The experiment of arming the blacks, so far as I have made it, has been a complete and even marvellous success. They are sober, docile, attentive and enthusiastic, displaying great natural capacities in acquiring the duties of the soldier. They are now eager beyond all things to take the field and be led into action; and it is the unanimous opinion of the officers who have had charge of them, that in the peculiarities of this climate and country, they will prove invaluable auxiliaries, fully equal to the similar regiments so long and so successfully used by the British authorities in the West India Islands.
In conclusion, I would say, it is my hope -- there appearing no possibility of other re-inforcements, owing to the exigencies of the campaign in the peninsula -- to have organized by the end of next fall and to be able to present to the government from 48,000 to 50,000 of these hardy and devoted soldiers." [88]
The reply was read in Congress amid laughter despite the indignation of the Kentucky Congressman who instituted the inquiry.
Protests now came from the South but no answer was forthcoming and despite
all the agitation
[p. 105]
the regiment remained until at last Hunter was officially ordered to raise 50,000
black laborers of whom 5,000 might be armed and dressed as soldiers.
Horace Greeley stated the case clearly August 20, 1862 in his "Prayer of Twenty Million": [89]
"On the face of this wide earth, Mr. President, there is not one disinterested, determined, intelligent champion of the Union cause who does not feel that all attempts to put down the rebellion and at the same time uphold its inciting cause are preposterous and futile -- that the rebellion if crushed out tomorrow would be renewed within a year if slavery were left in full vigor -- that army officers who remain to this day devoted to slavery can at best be but half-way loyal to the Union -- and that every hour of deference to slavery is an hour of added and deepened peril to the Union. . . .
I close as I began, with the statement that what an immense majority of the
loyal millions of your countrymen require of you is a frank, declared, unqualified,
ungrudging execution of the laws of the land, more especially of the Confiscation
Act. That Act gives freedom to the slaves of rebels coming within our lines
or whom those lines may at any time enclose, -- we ask you to
[p. 106]
render it due obedience by publicly requiring all your subordinates to recognize
and obey it. The rebels are everywhere using the late anti-Negro riots in the
North -- as they have long used your officers' treatment of Negroes in the South
-- to convince the slaves that they have nothing to hope from a Union success
-- that we mean in that case to sell them into bitter bondage to defray the
cost of the war. Let them impress this as a truth on the great mass of their
ignorant and credulous bondsmen, and the Union will never be restored -- never.

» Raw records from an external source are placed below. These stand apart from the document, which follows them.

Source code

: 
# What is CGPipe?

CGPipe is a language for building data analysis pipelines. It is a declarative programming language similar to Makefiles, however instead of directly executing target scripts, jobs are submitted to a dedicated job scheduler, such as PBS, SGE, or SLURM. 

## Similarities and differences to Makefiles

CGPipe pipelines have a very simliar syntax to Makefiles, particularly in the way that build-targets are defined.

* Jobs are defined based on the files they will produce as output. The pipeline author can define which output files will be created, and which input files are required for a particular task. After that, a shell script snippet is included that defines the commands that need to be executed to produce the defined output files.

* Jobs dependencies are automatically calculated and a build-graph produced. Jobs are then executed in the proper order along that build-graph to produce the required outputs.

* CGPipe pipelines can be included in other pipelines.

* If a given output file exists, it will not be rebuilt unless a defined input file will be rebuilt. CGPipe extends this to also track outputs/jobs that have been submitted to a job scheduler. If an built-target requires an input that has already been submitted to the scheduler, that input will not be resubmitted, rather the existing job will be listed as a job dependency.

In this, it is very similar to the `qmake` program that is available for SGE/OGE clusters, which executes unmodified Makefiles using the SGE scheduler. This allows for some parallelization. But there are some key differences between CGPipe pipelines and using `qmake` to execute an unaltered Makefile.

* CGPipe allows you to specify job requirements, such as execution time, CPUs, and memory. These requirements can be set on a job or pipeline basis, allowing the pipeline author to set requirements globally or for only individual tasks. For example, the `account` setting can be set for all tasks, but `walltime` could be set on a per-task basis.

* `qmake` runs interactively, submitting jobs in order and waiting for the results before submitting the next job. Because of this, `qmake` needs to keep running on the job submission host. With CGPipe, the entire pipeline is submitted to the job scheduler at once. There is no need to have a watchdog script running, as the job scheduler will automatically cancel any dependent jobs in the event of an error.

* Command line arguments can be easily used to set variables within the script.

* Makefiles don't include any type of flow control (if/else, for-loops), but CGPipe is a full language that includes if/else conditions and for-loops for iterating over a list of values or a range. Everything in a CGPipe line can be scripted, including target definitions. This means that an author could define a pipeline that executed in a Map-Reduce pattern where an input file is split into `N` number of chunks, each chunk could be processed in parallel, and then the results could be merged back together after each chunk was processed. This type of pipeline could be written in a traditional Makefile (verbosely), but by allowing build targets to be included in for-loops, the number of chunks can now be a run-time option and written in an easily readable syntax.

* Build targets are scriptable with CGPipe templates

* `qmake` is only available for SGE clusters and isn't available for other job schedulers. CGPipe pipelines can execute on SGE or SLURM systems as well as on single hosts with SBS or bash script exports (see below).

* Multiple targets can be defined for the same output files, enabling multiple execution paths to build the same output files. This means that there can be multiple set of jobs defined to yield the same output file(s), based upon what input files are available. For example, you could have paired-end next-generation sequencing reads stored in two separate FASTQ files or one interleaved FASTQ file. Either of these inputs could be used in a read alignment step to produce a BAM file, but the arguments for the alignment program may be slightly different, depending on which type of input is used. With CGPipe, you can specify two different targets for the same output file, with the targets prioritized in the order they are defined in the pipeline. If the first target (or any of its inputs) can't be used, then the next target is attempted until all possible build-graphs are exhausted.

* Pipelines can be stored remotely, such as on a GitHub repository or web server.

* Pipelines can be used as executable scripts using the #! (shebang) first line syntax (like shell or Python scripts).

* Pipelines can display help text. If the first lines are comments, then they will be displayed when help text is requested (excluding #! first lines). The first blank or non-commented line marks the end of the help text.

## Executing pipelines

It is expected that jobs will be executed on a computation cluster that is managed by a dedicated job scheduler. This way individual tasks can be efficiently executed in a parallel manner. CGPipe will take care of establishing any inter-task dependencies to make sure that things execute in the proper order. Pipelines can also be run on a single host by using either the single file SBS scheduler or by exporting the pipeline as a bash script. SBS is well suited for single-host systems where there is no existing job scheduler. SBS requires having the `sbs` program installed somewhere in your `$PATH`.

We cannot conquer ten millions of people united in solid phalanx against us,
powerfully aided by northern sympathizers and European allies. We must have
scouts, guides, spies, cooks, teamsters, diggers and choppers from the blacks
of the South -- whether we allow them to fight for us or not -- or we shall
be baffled and repelled."
A month later, September 22, Abraham Lincoln issued the preliminary Emancipation
Proclamation. He had considered this step before and his final decision was
caused, first, by a growing realization of the immense task that lay before
the Union armies and, secondly, by the fear that Europe was going to recognize
the Confederacy, since she saw as between North and South little difference
in attitude toward slavery.
[p. 107]
The effect of the step was undoubtedly decisive for ultimate victory, although
at first it spread dismay. Six of the Northern States went Democratic in the
fall elections and elsewhere the Republicans lost heavily. In the army some
officers resigned and others threatened to because "The war for the Union
was changed into a war for the Negro."
In the South men like Beauregard urged the raising of the "Black Flag" while Jefferson Davis in his third annual message wrote: "We may well leave it to the instincts of that common humanity which a beneficent Creator has implanted in the breasts of our fellowmen of all countries to pass judgment on a measure by which several millions of human beings of an inferior race, peaceful and contented laborers in their sphere, are doomed to extermination." [90]
With emancipation foreshadowed the full recognition of the Negro soldier was
inevitable. In September 1862 came a black Infantry Regiment From Louisiana
and later a regiment of heavy artillery and by the end of 1862 four Negro regiments
had enlisted. Immediately after the signing of the Emancipation Proclamation
came the Kansas Colored volunteers and the famous 54th Massachusetts Regiment.
A Bureau was established
[p. 108]
in Washington to handle the colored enlistments and before the end of the war
178,975 Negroes had enlisted.
"In the Department [of War] the actual number of Negroes enlisted was never known, from the fact that a practice prevailed of putting a live Negro in a dead one's place. For instance, if a company on picket or scouting lost ten men, the officer would immediately put ten new men in their places and have them answer to the dead men's names. I learn from very reliable sources that this was done in Virginia, also in Missouri and Tennessee. If the exact number of men could be ascertained, instead of 180,000 it would doubtless be in the neighborhood of 220,000 who entered the ranks of the army." [91]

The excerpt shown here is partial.